> _Work instructions_: Write out, unchanged, the lines from the one holding "新たに基底に加えられるものとして選ばれたもの、ということである。" to the close of the listing. Both the first and last lines belong in it.

··········

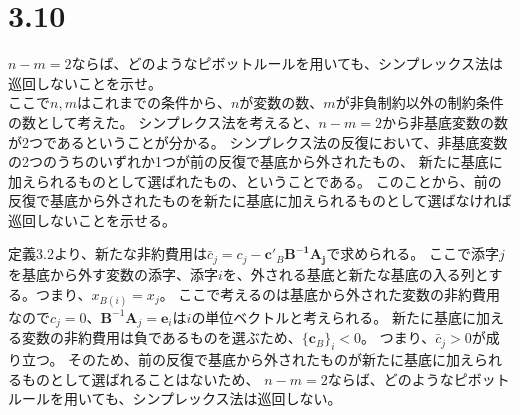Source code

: \documentclass{jsarticle}
\begin{document}
\section*{3.10}
$n-m=2$ならば、どのようなピボットルールを用いても、シンプレックス法は巡回しないことを示せ。
 \\

ここで$n,m$はこれまでの条件から、$n$が変数の数、$m$が非負制約以外の制約条件の数として考えた。
シンプレクス法を考えると、$n-m=2$から非基底変数の数が2つであるということが分かる。
シンプレクス法の反復において、非基底変数の2つのうちのいずれか1つが前の反復で基底から外されたもの、
新たに基底に加えられるものとして選ばれたもの、ということである。
このことから、前の反復で基底から外されたものを新たに基底に加えられるものとして選ばなければ巡回しないことを示せる。

定義3.2より、新たな非約費用は$\bar{c}_j=c_j-\bm{c}'_B\bm{B^{-1}\bm{A}_j}$で求められる。
ここで添字$j$を基底から外す変数の添字、添字$i$を、外される基底と新たな基底の入る列とする。つまり、$x_{B(i)}=x_j$。
ここで考えるのは基底から外された変数の非約費用なので$c_j=0$、$\bm{B}^{-1}\bm{A}_j=\bm{e}_i$は$i$の単位ベクトルと考えられる。
新たに基底に加える変数の非約費用は負であるものを選ぶため、$\{\bm{c}_B\}_i<0$。
つまり、$\bar{c}_j>0$が成り立つ。
そのため、前の反復で基底から外されたものが新たに基底に加えられるものとして選ばれることはないため、
$n-m=2$ならば、どのようなピボットルールを用いても、シンプレックス法は巡回しない。
\end{document}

··········

> _Response box_:
新たに基底に加えられるものとして選ばれたもの、ということである。
このことから、前の反復で基底から外されたものを新たに基底に加えられるものとして選ばなければ巡回しないことを示せる。

定義3.2より、新たな非約費用は$\bar{c}_j=c_j-\bm{c}'_B\bm{B^{-1}\bm{A}_j}$で求められる。
ここで添字$j$を基底から外す変数の添字、添字$i$を、外される基底と新たな基底の入る列とする。つまり、$x_{B(i)}=x_j$。
ここで考えるのは基底から外された変数の非約費用なので$c_j=0$、$\bm{B}^{-1}\bm{A}_j=\bm{e}_i$は$i$の単位ベクトルと考えられる。
新たに基底に加える変数の非約費用は負であるものを選ぶため、$\{\bm{c}_B\}_i<0$。
つまり、$\bar{c}_j>0$が成り立つ。
そのため、前の反復で基底から外されたものが新たに基底に加えられるものとして選ばれることはないため、
$n-m=2$ならば、どのようなピボットルールを用いても、シンプレックス法は巡回しない。
\end{document}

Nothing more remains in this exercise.